In short if you change SEMMNI to 8192 the kernel will crash at boot, beause
it tries to call vmalloc before the smp is initialized. The reason is that
vmalloc calls into the pte alloc code, and the fast pte alloc is tried
first, but that reads into the pte_quicklist, that requires the cpu_data to
be initialized (and that happens in smp_init()).
the patch is obviously safe, since no piece of kernel (especially the code
in the check_bugs and smp_init paths ;) calls into the ipc subsystem.

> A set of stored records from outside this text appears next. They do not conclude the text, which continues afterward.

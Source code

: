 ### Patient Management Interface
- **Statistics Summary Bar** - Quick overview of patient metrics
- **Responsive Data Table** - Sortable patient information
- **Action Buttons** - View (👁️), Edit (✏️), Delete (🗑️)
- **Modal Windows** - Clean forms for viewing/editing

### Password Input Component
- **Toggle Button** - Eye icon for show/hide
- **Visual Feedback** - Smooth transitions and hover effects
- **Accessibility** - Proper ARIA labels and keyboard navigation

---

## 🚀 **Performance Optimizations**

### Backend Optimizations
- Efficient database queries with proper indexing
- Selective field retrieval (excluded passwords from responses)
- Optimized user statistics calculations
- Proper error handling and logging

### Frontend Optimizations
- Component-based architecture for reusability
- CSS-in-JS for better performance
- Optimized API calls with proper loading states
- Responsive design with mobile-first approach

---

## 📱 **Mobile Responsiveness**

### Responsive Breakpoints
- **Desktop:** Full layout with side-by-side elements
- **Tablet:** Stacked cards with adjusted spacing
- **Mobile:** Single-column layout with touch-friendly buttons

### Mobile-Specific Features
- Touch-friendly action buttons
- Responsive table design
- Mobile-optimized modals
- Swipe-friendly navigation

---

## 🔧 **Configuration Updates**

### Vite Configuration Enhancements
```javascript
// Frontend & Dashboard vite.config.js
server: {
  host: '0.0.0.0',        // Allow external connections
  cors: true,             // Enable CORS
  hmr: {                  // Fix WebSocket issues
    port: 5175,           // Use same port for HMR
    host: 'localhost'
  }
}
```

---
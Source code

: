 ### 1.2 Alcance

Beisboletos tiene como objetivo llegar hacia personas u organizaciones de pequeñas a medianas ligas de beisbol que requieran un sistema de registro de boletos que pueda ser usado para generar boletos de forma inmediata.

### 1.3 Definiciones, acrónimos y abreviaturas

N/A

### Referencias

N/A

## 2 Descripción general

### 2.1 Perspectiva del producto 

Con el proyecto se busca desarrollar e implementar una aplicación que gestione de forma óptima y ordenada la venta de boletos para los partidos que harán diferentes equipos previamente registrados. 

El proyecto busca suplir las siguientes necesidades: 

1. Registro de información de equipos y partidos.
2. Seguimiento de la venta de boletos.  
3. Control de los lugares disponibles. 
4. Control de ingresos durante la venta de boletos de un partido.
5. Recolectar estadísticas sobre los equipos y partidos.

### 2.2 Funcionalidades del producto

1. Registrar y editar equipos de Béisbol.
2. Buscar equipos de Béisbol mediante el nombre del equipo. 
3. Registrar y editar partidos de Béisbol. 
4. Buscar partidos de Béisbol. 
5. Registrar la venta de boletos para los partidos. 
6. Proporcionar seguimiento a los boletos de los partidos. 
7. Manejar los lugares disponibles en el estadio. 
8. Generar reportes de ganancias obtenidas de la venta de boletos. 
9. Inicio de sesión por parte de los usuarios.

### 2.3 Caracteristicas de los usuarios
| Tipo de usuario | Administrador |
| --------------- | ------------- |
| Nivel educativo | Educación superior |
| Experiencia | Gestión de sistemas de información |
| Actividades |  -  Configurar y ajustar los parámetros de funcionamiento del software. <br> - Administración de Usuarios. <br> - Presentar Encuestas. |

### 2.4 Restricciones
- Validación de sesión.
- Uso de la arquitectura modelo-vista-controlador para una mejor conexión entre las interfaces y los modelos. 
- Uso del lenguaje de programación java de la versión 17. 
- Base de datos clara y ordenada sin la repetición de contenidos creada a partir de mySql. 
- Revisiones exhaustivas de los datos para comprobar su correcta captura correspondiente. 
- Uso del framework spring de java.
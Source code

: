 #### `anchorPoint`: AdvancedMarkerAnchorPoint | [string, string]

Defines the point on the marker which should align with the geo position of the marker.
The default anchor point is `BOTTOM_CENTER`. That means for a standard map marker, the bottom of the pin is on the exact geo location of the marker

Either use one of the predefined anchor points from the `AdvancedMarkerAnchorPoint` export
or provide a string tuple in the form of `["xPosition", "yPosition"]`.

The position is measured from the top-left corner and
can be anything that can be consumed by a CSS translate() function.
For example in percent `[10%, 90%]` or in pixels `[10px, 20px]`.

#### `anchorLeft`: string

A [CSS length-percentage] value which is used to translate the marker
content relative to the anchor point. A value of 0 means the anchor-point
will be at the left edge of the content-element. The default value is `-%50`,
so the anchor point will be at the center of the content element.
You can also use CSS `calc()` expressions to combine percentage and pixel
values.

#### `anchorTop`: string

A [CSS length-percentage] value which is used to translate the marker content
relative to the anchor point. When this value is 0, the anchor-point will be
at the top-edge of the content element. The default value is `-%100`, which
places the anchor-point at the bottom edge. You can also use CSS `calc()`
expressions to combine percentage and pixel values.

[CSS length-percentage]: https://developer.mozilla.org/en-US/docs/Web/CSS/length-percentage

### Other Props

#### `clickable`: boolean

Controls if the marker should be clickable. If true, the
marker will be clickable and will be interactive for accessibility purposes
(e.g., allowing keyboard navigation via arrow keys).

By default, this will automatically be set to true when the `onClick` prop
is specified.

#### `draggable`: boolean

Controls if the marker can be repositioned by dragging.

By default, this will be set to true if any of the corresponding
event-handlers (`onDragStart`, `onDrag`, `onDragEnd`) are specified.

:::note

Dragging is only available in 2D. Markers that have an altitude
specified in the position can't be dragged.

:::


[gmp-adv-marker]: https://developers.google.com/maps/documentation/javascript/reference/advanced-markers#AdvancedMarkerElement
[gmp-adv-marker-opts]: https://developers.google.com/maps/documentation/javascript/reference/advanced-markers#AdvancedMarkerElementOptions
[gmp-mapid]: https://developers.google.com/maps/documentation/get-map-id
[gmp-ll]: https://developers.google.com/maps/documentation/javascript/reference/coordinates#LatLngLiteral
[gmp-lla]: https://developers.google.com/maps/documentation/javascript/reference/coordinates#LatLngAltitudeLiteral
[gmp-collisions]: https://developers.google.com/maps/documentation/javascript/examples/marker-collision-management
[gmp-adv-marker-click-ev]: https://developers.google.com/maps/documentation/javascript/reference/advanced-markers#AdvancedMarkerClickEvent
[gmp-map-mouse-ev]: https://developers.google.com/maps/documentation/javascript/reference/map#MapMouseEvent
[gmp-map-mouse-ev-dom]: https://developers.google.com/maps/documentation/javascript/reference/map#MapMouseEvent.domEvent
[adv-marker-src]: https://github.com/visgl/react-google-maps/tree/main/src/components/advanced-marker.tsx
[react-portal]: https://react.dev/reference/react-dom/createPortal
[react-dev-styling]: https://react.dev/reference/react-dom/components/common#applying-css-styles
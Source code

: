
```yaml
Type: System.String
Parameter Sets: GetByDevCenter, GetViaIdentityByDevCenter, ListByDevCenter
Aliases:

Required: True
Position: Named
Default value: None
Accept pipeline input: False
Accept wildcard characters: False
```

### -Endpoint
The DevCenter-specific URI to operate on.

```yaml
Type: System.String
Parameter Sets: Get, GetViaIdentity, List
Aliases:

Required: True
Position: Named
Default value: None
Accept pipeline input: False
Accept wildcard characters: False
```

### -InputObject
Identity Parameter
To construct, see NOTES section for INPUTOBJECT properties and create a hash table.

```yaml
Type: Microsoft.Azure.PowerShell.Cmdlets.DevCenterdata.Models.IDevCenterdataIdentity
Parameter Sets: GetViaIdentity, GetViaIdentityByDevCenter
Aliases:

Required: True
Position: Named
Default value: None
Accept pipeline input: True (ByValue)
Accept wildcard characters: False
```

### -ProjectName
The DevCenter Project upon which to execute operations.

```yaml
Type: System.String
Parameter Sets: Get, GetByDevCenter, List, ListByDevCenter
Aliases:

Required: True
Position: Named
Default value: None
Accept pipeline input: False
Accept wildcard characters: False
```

The reason this started to trigger wasn't really that we increased SEMMNI,
but what happend is that some IPC data structure grown, and for some reason
the corruption due the uninitalized pte_quicklist triggers only for smp
boxes with less than 1G (not very common anymore ;). So it wasn't
immediatly reproducible on all setups.
2.6 doesn't suffer from the same problem, simply because 2.6 isn't using
the quicklist anymore, but I think it would be much more correct to make
the same change in 2.6 too, since whatever cond_resched() in the vm paths
(and they're definitely allowed to call it), will lead to a crash since the
init task isn't initialized and the scheduler can't be invoked yet. (and
2.6 already has the bigger data structures that should trigger the vmalloc
all the time on all setups)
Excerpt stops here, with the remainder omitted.